EXERCISE DETAILS
Take the line with "- *Ethics Pluralism*: Encourage" and the rest of the lines after it, to the end of the entries, and restate them exactly.

Dataset entries

● ● ● ● ●

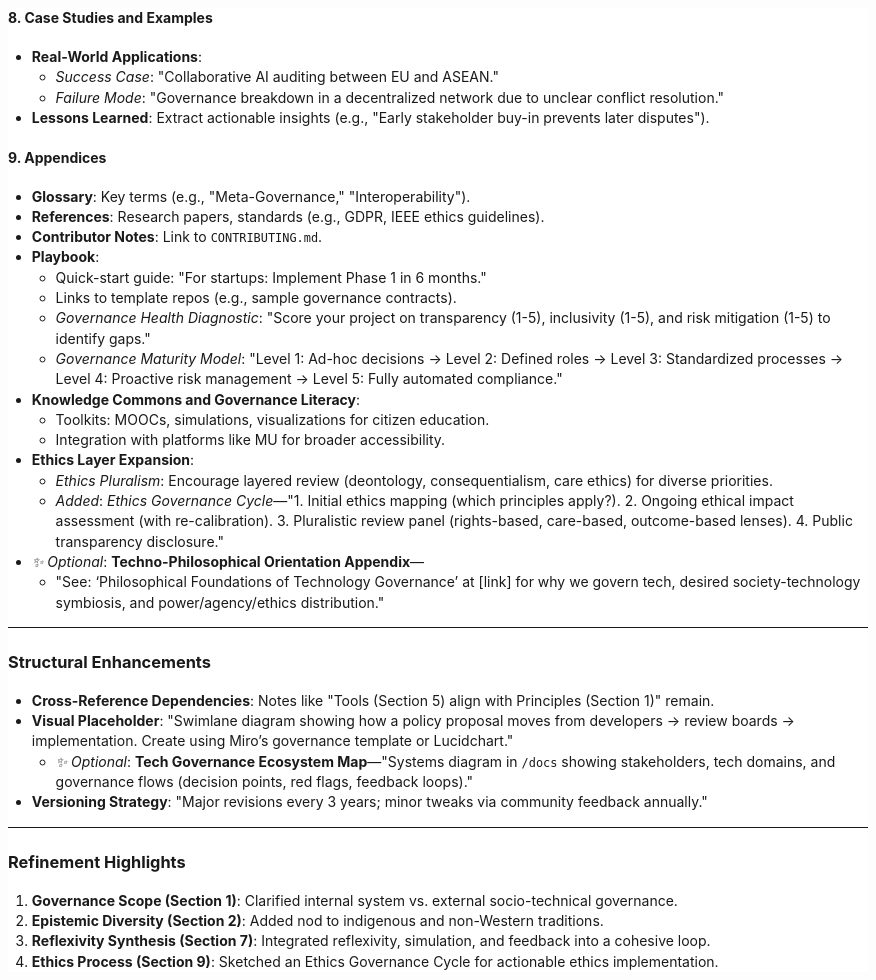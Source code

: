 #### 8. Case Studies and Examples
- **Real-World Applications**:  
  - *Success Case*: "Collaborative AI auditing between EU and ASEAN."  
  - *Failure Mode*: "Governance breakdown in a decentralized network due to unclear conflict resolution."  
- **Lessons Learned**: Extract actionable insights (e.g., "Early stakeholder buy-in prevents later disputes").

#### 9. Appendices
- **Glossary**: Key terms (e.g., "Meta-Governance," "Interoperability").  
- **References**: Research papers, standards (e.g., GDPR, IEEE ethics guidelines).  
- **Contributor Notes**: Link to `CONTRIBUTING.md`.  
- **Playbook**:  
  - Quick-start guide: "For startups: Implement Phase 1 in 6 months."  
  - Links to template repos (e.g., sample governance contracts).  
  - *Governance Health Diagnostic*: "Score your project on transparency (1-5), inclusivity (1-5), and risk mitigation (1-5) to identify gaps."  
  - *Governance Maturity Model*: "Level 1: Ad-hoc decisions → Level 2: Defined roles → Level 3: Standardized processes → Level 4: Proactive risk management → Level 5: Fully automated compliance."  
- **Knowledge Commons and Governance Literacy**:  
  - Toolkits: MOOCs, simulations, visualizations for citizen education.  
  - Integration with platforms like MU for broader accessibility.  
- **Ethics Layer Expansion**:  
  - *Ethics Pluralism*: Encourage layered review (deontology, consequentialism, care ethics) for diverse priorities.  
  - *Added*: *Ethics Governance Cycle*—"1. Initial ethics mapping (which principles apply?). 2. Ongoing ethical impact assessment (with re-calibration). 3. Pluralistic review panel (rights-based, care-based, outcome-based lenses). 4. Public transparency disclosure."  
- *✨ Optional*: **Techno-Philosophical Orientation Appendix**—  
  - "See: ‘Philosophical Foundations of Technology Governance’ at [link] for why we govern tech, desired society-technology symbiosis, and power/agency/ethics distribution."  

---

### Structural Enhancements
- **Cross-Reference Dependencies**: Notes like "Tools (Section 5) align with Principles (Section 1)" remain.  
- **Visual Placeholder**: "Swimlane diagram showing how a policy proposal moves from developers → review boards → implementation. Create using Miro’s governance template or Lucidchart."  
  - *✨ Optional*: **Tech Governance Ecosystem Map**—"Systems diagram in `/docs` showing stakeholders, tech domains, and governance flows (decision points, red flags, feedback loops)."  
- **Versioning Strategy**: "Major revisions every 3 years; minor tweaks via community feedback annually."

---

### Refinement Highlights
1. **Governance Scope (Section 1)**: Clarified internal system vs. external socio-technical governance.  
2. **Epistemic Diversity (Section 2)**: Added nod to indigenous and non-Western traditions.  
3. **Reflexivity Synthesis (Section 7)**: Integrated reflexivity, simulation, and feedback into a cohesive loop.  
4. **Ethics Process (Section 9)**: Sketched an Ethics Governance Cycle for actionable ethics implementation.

● ● ● ● ●

OUTPUT FOR THIS EXERCISE
  - *Ethics Pluralism*: Encourage layered review (deontology, consequentialism, care ethics) for diverse priorities.  
  - *Added*: *Ethics Governance Cycle*—"1. Initial ethics mapping (which principles apply?). 2. Ongoing ethical impact assessment (with re-calibration). 3. Pluralistic review panel (rights-based, care-based, outcome-based lenses). 4. Public transparency disclosure."  
- *✨ Optional*: **Techno-Philosophical Orientation Appendix**—  
  - "See: ‘Philosophical Foundations of Technology Governance’ at [link] for why we govern tech, desired society-technology symbiosis, and power/agency/ethics distribution."  

---

### Structural Enhancements
- **Cross-Reference Dependencies**: Notes like "Tools (Section 5) align with Principles (Section 1)" remain.  
- **Visual Placeholder**: "Swimlane diagram showing how a policy proposal moves from developers → review boards → implementation. Create using Miro’s governance template or Lucidchart."  
  - *✨ Optional*: **Tech Governance Ecosystem Map**—"Systems diagram in `/docs` showing stakeholders, tech domains, and governance flows (decision points, red flags, feedback loops)."  
- **Versioning Strategy**: "Major revisions every 3 years; minor tweaks via community feedback annually."

---

### Refinement Highlights
1. **Governance Scope (Section 1)**: Clarified internal system vs. external socio-technical governance.  
2. **Epistemic Diversity (Section 2)**: Added nod to indigenous and non-Western traditions.  
3. **Reflexivity Synthesis (Section 7)**: Integrated reflexivity, simulation, and feedback into a cohesive loop.  
4. **Ethics Process (Section 9)**: Sketched an Ethics Governance Cycle for actionable ethics implementation.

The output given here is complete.